The course introduces the main concepts and models of decision-making under uncertainty when risk aversion plays a major role. The first topic is expected utility models, including their economic background and business applications. Next, mean-risk models are presented, along with their applications to finance. Then, the course covers the concepts of value at risk and average value at risk, including their applications. These topics serve as a foundation for models involving measures of risk. Finally, we the course presents some of the most fundamental dynamic models, with applications to insurance, finance, and inventory management.  

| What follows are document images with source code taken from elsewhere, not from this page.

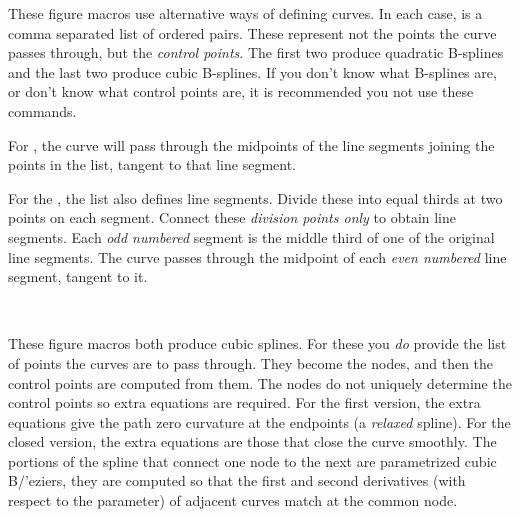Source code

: \documentclass[letterpaper]{article}
\begin{document}
These figure macros use alternative ways of defining curves. In each case,
 is a comma separated list of ordered pairs. These represent
not the points the curve passes through, but the \emph{control points}.
The first two produce quadratic B-splines and the last two produce cubic
B-splines. If you don't know what B-splines are, or don't know what
control points are, it is recommended you not use these commands.

For , the curve will pass through the midpoints of the line
segments joining the points in the list, tangent to that line segment.

For the , the list also defines line segments. Divide these
into equal thirds at two points on each segment. Connect these
\emph{division points only} to obtain line segments. Each \emph{odd
numbered} segment is the middle third of one of the original line
segments. The  curve passes through the midpoint of each
\emph{even numbered} line segment, tangent to it.

\begin{cd}
\\
%
%
%
\end{cd}

These figure macros both produce cubic splines. For these you \emph{do}
provide the list of points the curves are to pass through. They become
the nodes, and then the control points are computed from them. The nodes
do not uniquely determine the control points so extra equations are
required. For the first version, the extra equations give the path zero
curvature at the endpoints (a \emph{relaxed} spline). For the closed
version, the extra equations are those that close the curve smoothly.
The portions of the spline that connect one node to the next are
parametrized cubic B/'eziers, they are computed so that the first and
second derivatives (with respect to the parameter) of adjacent curves
match at the common node.

\begin{cd}
\\
%
%
%
\end{cd}
\end{document}
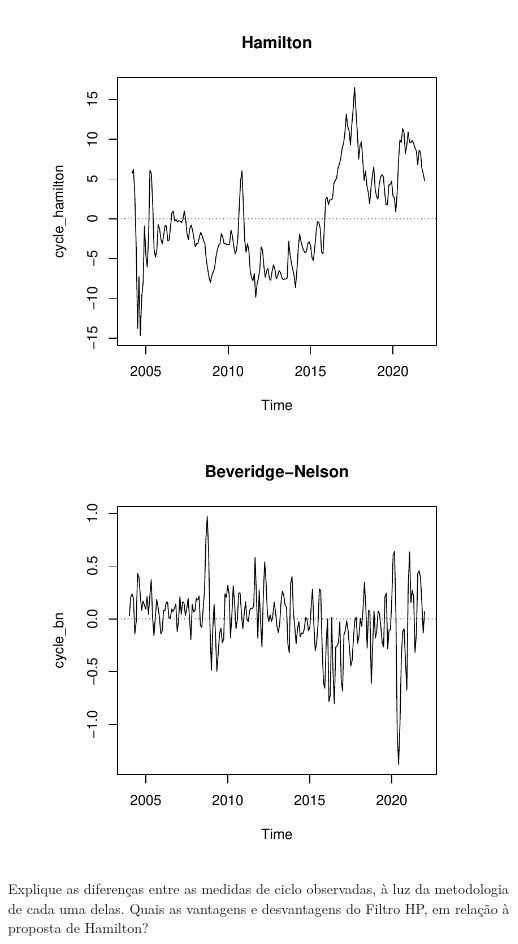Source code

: \documentclass[10pt,a4paper]{article}
\begin{document}
\begin{enumerate}
\begin{figure}[H]
					\includegraphics[scale=0.47]{hamilton.pdf}
					\includegraphics[scale=0.47]{bn.pdf}
				\end{figure}
				
				Explique as diferenças entre as medidas de ciclo observadas, à luz da metodologia de cada uma delas. Quais as vantagens e desvantagens do Filtro HP, em relação à proposta de Hamilton?
			\end{enumerate}
			
	
\end{document}
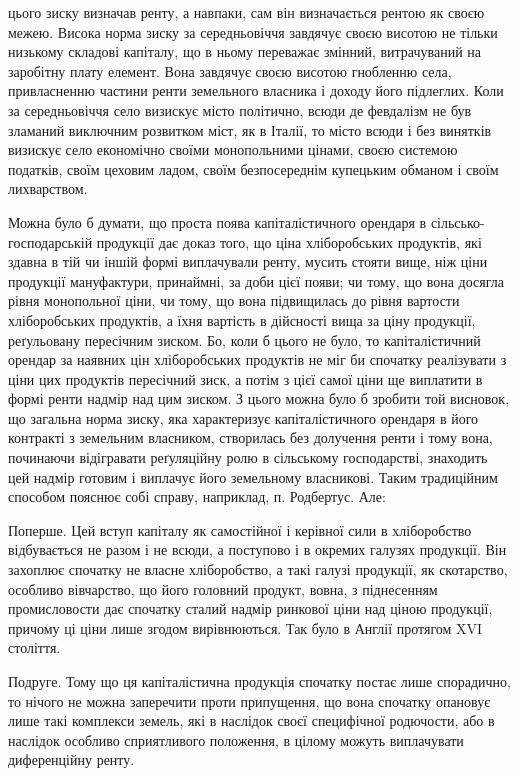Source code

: \parcont{}  %
цього зиску визначав ренту, а навпаки, сам він визначається рентою як своєю
межею. Висока норма зиску за середньовіччя завдячує своєю висотою не тільки
низькому складові капіталу, що в ньому переважає змінний, витрачуваний на
заробітну плату елемент. Вона завдячує своєю висотою гнобленню села, привласненню
частини ренти земельного власника і доходу його підлеглих. Коли за
середньовіччя село визискує місто політично, всюди де февдалізм не був зламаний
виключним розвитком міст, як в Італії, то місто всюди і без винятків
визискує село економічно своїми монопольними цінами, своєю системою податків,
своїм цеховим ладом, своїм безпосереднім купецьким обманом і своїм
лихварством.

Можна було б думати, що проста поява капіталістичного орендаря в сільсько-господарській
продукції дає доказ того, що ціна хліборобських продуктів,
які здавна в тій чи іншій формі виплачували ренту, мусить стояти вище, ніж
ціни продукції мануфактури, принаймні, за доби цієї появи; чи тому, що
вона досягла рівня монопольної ціни, чи тому, що вона підвищилась до
рівня вартости хліборобських продуктів, а їхня вартість в дійсності вища за
ціну продукції, реґульовану пересічним зиском. Бо, коли б цього не було, то
капіталістичний орендар за наявних цін хліборобських продуктів не міг би
спочатку реалізувати з ціни цих продуктів пересічний зиск, а потім з цієї
самої ціни ще виплатити в формі ренти надмір над цим зиском. З цього можна
було б зробити той висновок, що загальна норма зиску, яка характеризує капіталістичного
орендаря в його контракті з земельним власником, створилась без
долучення ренти і тому вона, починаючи відігравати реґуляційну ролю в сільському
господарстві, знаходить цей надмір готовим і виплачує його земельному
власникові. Таким традиційним способом пояснює собі справу, наприклад,
п. Родбертус. Але:

Поперше. Цей вступ капіталу як самостійної і керівної сили в хліборобство
відбувається не разом і не всюди, а поступово і в окремих галузях продукції.
Він захоплює спочатку не власне хліборобство, а такі галузі продукції,
як скотарство, особливо вівчарство, що його головний продукт, вовна, з піднесенням
промисловости дає спочатку сталий надмір ринкової ціни над ціною
продукції, причому ці ціни лише згодом вирівнюються. Так було в Англії протягом
XVI століття.

Подруге. Тому що ця капіталістична продукція спочатку постає лише
спорадично, то нічого не можна заперечити проти припущення, що вона спочатку
опановує лише такі комплекси земель, які в наслідок своєї специфічної
родючости, або в наслідок особливо сприятливого положення, в цілому можуть
виплачувати диференційну ренту.

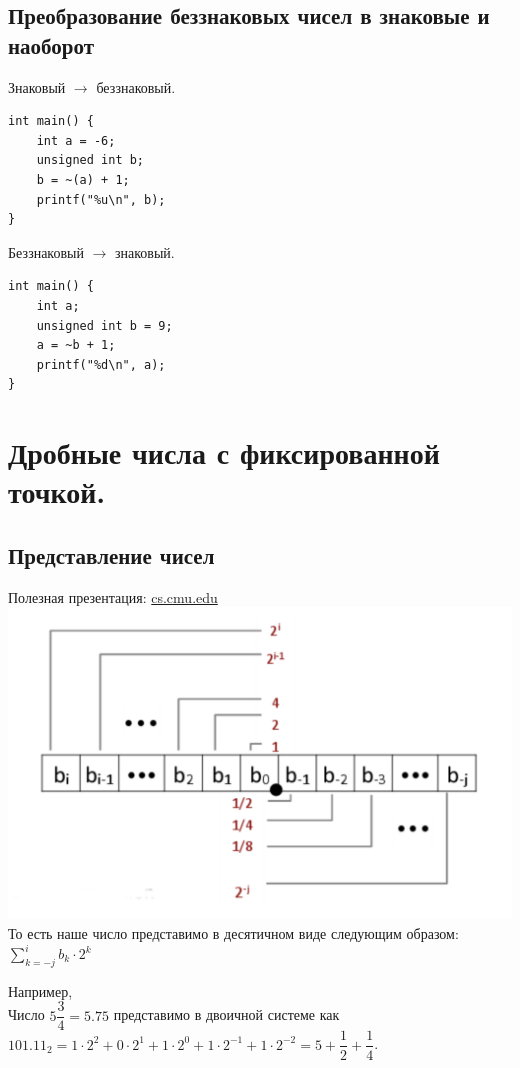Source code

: \documentclass[12pt]{article}
\begin{document}
\subsection{Преобразование беззнаковых чисел в знаковые и наоборот}
Знаковый $\longrightarrow$ беззнаковый. 

\begin{verbatim}
int main() {
    int a = -6;
    unsigned int b;
    b = ~(a) + 1;
    printf("%u\n", b);
}
\end{verbatim}

Беззнаковый $\longrightarrow$ знаковый. 

\begin{verbatim}
int main() {
    int a;
    unsigned int b = 9;
    a = ~b + 1;
    printf("%d\n", a);
}
\end{verbatim}

\section{Дробные числа с фиксированной точкой.}
\subsection{Представление чисел}
Полезная презентация: 
\textcolor{blue}{\href{https://www.cs.cmu.edu/afs/cs/academic/class/15213-f15/www/lectures/04-float.pdf}{cs.cmu.edu}} \\
\includegraphics[scale=0.5]{./floating_point.png} \\

То есть наше число представимо в десятичном виде следующим образом: $\sum_{k = -j}^{i} b_{k} \cdot 2^{k}$

Например, \\
Число $5\dfrac{3}{4} = 5. 75$ представимо в двоичной системе как $101.11_{2} = 1 \cdot 2^{2} + 0 \cdot 2^{1} + 1 \cdot 2^{0} + 1 \cdot 2^{-1} + 1 \cdot 2^{-2} = 5 + \dfrac{1}{2} + \dfrac{1}{4}$.
\end{document}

Prerequisite: Operations Management (33:136:386)

33:136:485 - (3 cr) Time Series Modeling for Business

The analysis of time-dependent data is critical to industries such as finance, marketing, retail, and accounting. This course introduces time-series models with emphasis on their practical applications in business. The goal is to show how dynamic financial and economic data can be modeled and analyzed using proper statistical techniques. The topics include methods for trend and seasonal analysis and adjustment, modeling and forecasting with autoregressive moving average (ARMA) processes, and model identification and diagnostics for time series. Other subjects include volatility and state space models.  This course provides hands-on experience by pairing lectures on methodology with lab sessions using high-performance statistical software to perform real-world data analyses.

Prerequisite: Statistical Methods for Business (33:136:385)
Note: This course is offered in the Fall semester

Dual Degree Option

Rutgers Business School offers undergraduate students majoring in either Business Analytics and Information Technology (BAIT) or Management Information Systems major (MIS) to combine their bachelor’s degree with the Master of Information Technology and Analytics (MITA) graduate program and earn both a bachelor’s and a master’s degree within 5 years.